Ruins of Runes
In 2014 the video producer and collector Sean Riehl produced a video, The Visual Language of Erik ReeL, shot in ReeL's studio and featuring Erik ReeL talking about his painting. The following text, Ruins of Runes, with light editing for readability, is taken from Erik ReeL's voice over in this video.
I am primarily an improvisational abstract painter. I like the idea of layering in the painting, when you work within the painting’s own reality, it’s own field, a conceptual field. I originally got this from that free-form thing that Tobey was doing where the marks are made on top of each other, and there’s the evidence of the hand, and the marks layer over the top of each other and the entire painting reads as a field.
1.
About ten years ago I noticed people doing all this stuff on whiteboards which don’t always erase very well. Or people do things on billboards and signs and there’s graffiti and then they repaint or overpaint the surface, and there’s evidence of these layers of intention.
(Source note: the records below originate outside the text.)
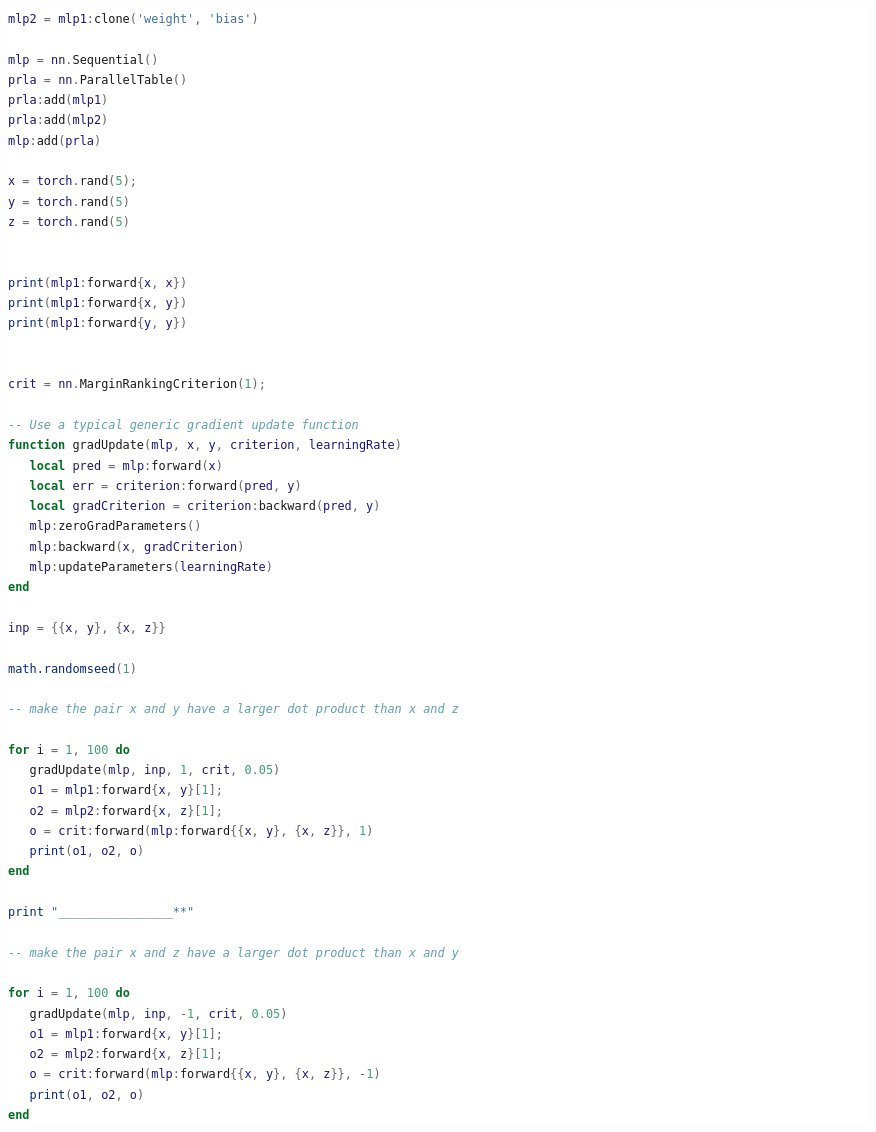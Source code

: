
 ```lua
mlp2 = mlp1:clone('weight', 'bias')

mlp = nn.Sequential()
prla = nn.ParallelTable()
prla:add(mlp1)
prla:add(mlp2)
mlp:add(prla)

x = torch.rand(5);
y = torch.rand(5)
z = torch.rand(5)


print(mlp1:forward{x, x})
print(mlp1:forward{x, y})
print(mlp1:forward{y, y})


crit = nn.MarginRankingCriterion(1);

-- Use a typical generic gradient update function
function gradUpdate(mlp, x, y, criterion, learningRate)
   local pred = mlp:forward(x)
   local err = criterion:forward(pred, y)
   local gradCriterion = criterion:backward(pred, y)
   mlp:zeroGradParameters()
   mlp:backward(x, gradCriterion)
   mlp:updateParameters(learningRate)
end

inp = {{x, y}, {x, z}}

math.randomseed(1)

-- make the pair x and y have a larger dot product than x and z

for i = 1, 100 do
   gradUpdate(mlp, inp, 1, crit, 0.05)
   o1 = mlp1:forward{x, y}[1];
   o2 = mlp2:forward{x, z}[1];
   o = crit:forward(mlp:forward{{x, y}, {x, z}}, 1)
   print(o1, o2, o)
end

print "________________**"

-- make the pair x and z have a larger dot product than x and y

for i = 1, 100 do
   gradUpdate(mlp, inp, -1, crit, 0.05)
   o1 = mlp1:forward{x, y}[1];
   o2 = mlp2:forward{x, z}[1];
   o = crit:forward(mlp:forward{{x, y}, {x, z}}, -1)
   print(o1, o2, o)
end
```
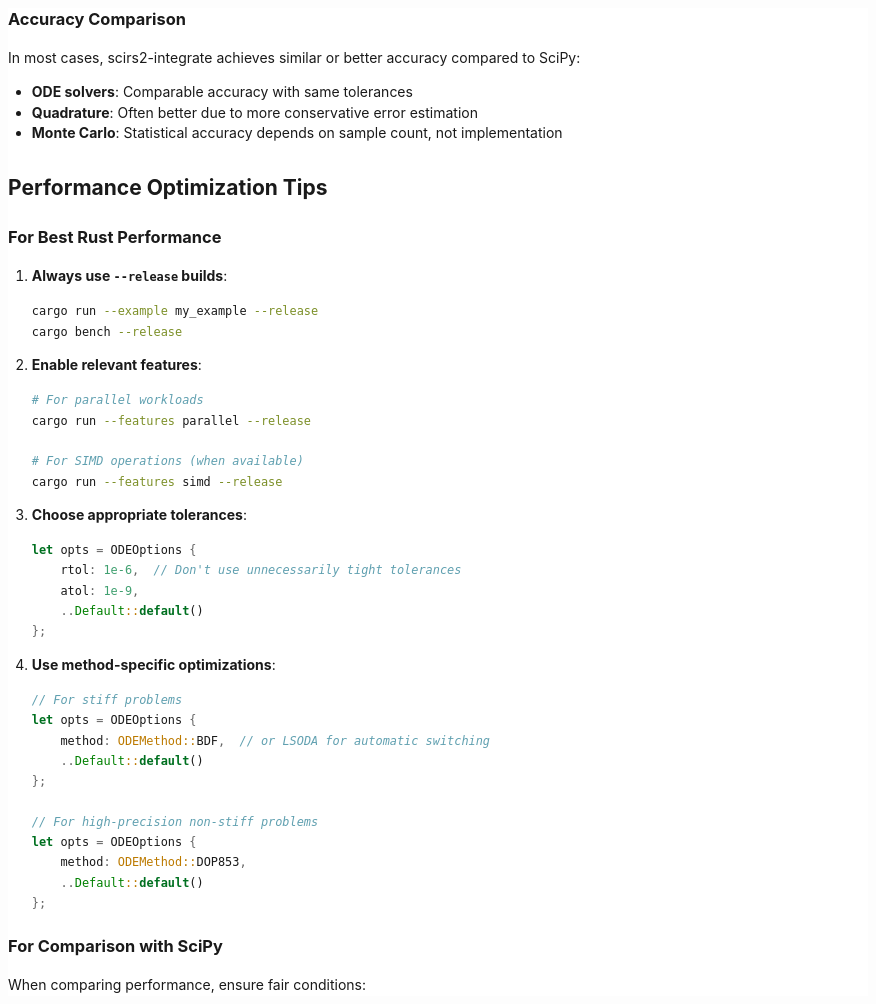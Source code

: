 ### Accuracy Comparison

In most cases, scirs2-integrate achieves similar or better accuracy compared to SciPy:

- **ODE solvers**: Comparable accuracy with same tolerances
- **Quadrature**: Often better due to more conservative error estimation
- **Monte Carlo**: Statistical accuracy depends on sample count, not implementation

## Performance Optimization Tips

### For Best Rust Performance

1. **Always use `--release` builds**:
   ```bash
   cargo run --example my_example --release
   cargo bench --release
   ```

2. **Enable relevant features**:
   ```bash
   # For parallel workloads
   cargo run --features parallel --release
   
   # For SIMD operations (when available)
   cargo run --features simd --release
   ```

3. **Choose appropriate tolerances**:
   ```rust
   let opts = ODEOptions {
       rtol: 1e-6,  // Don't use unnecessarily tight tolerances
       atol: 1e-9,
       ..Default::default()
   };
   ```

4. **Use method-specific optimizations**:
   ```rust
   // For stiff problems
   let opts = ODEOptions {
       method: ODEMethod::BDF,  // or LSODA for automatic switching
       ..Default::default()
   };
   
   // For high-precision non-stiff problems
   let opts = ODEOptions {
       method: ODEMethod::DOP853,
       ..Default::default()
   };
   ```

### For Comparison with SciPy

When comparing performance, ensure fair conditions:
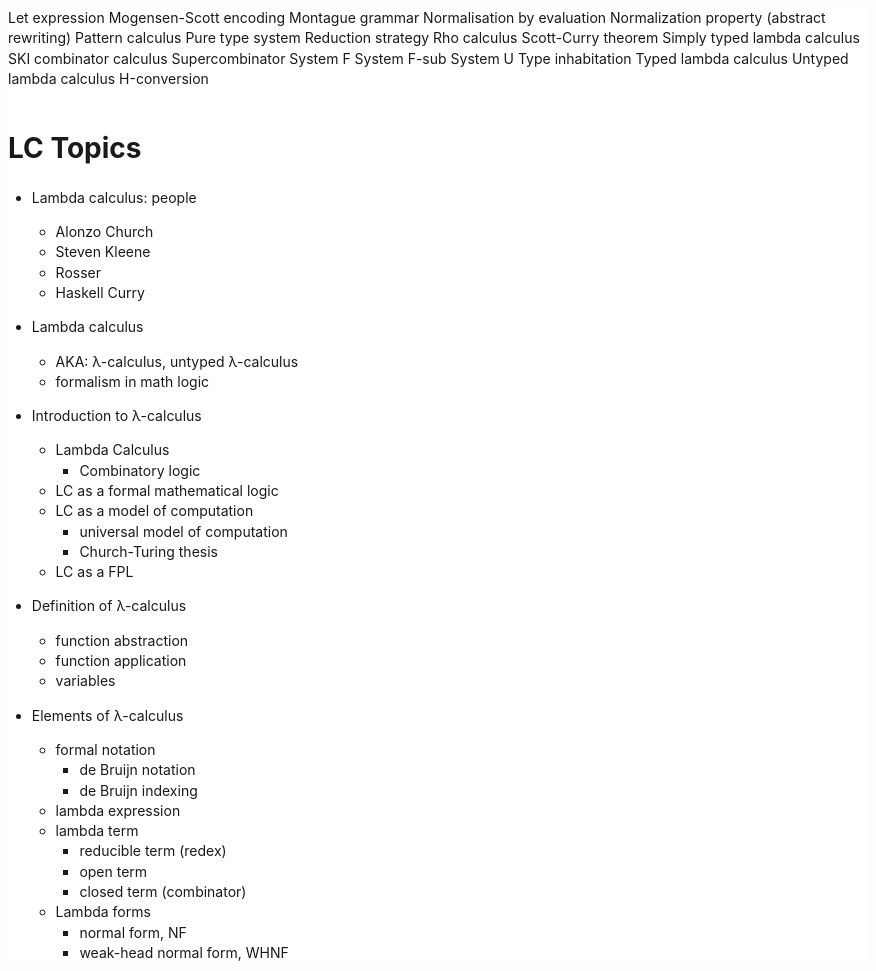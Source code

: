 Let expression
Mogensen-Scott encoding
Montague grammar
Normalisation by evaluation
Normalization property (abstract rewriting)
Pattern calculus
Pure type system
Reduction strategy
Rho calculus
Scott-Curry theorem
Simply typed lambda calculus
SKI combinator calculus
Supercombinator
System F
System F-sub
System U
Type inhabitation
Typed lambda calculus
Untyped lambda calculus
Η-conversion


# LC Topics

* Lambda calculus: people
  - Alonzo Church
  - Steven Kleene
  - Rosser
  - Haskell Curry

* Lambda calculus
  - AKA: λ-calculus, untyped λ-calculus
  - formalism in math logic

* Introduction to λ-calculus
  - Lambda Calculus
    - Combinatory logic
  - LC as a formal mathematical logic
  - LC as a model of computation
    - universal model of computation
    - Church-Turing thesis
  - LC as a FPL

* Definition of λ-calculus
  - function abstraction
  - function application
  - variables

* Elements of λ-calculus
  - formal notation
    - de Bruijn notation
    - de Bruijn indexing
  - lambda expression
  - lambda term
    - reducible term (redex)
    - open term
    - closed term (combinator)
  - Lambda forms
    - normal form, NF
    - weak-head normal form, WHNF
In the modern world we have all these instances where people are writing and making their mark [on surfaces], and then there is also someone else who is trying to come along and erase them, and they do a lousy job of erasing them, or they half erase them, and so marks get made over marks, and it becomes this archeology of mark-making.
I became intrigued with that as a foundation. That is how I got into my current stuff where there's this layering that starts to obscure things. We see that there was this activity that has occurred in this space, but we now can no longer simply read it. There's no longer any clear language. It is not decipherable in a very clear way.
It’s as if we’re looking at the ruins of our culture, the ruins of mark-making.
2.
In the fossil record, when homo sapiens appear, humans, one of the more dramatic things that you see, besides the tool complexity, is that everything is marked. Everything is decorated, marked, formed. There is something about leaving your mark that is critical to human beings. Even an otherwise utilitarian piece of something might have something that is either a proto-symbol or a personal mark.
3.
Whenever humans are confronted with too much of an urban reality, or a reality that feels too inhuman, that feels too threatening or that becomes too impersonal, you see graffiti.
I remember the first time I went to New York, everyone where I was staying was saying, “ah, the graffiti on the trains is terrible!” ... Then I saw a couple of trains that had been bombed [meaning sprayed entirely with graffitti], and they're beautiful. It was amazing, the self-expression and all this human marking in a reality that’s quite cold-- it’s all this metal, dark, dirty. You know the subways. Yet, here’s all these beautiful colorsl. It’s just our impulse.
So a lot of my work has to do with those fundamental impulses, to mark, to make signs.
4.
There are lots of proto-alphabets and sign out there that people studied where people got to where, "Oh, I'll do this mark, and I'll do this mark and eventually I end up with a language."
I was looking for a visual language. I knew things were really starting to click, when you make just a couple of marks and suddenly the whole thing comes together. Then you know there’s something working there in terms of consciousness that says, “Oh, this does something, and before it wasn’t doing anything.”
5.
After my last exhibition a critic talked about [my painting in terms of] certain kinds of realities, formations in reality like subatomic particles, or the deep-space clustering of galaxies. He kept saying that when he looked at my paintings, he kept seeing those kind of structures. These structures that seem almost chaotic, but they are actually being governed by deeper physical forces that make things pull together or repel.*
So even though I’m saying that I’m trying to create this other reality, there’s this strange way the paintings are echo-ing these structures and visual realities of these other things; even though I've said I’m not “re-presenting” anything, I’m not representing anything -- maybe it’s not like a chair or something-- but I seem to be representing these macro and very, very small realities. Or at least echoing their properties.
* see Jae Carlssen, Tabula Rasa, catalogue essay for the Erik ReeL exhibition at the 643 Project Space, April 2013.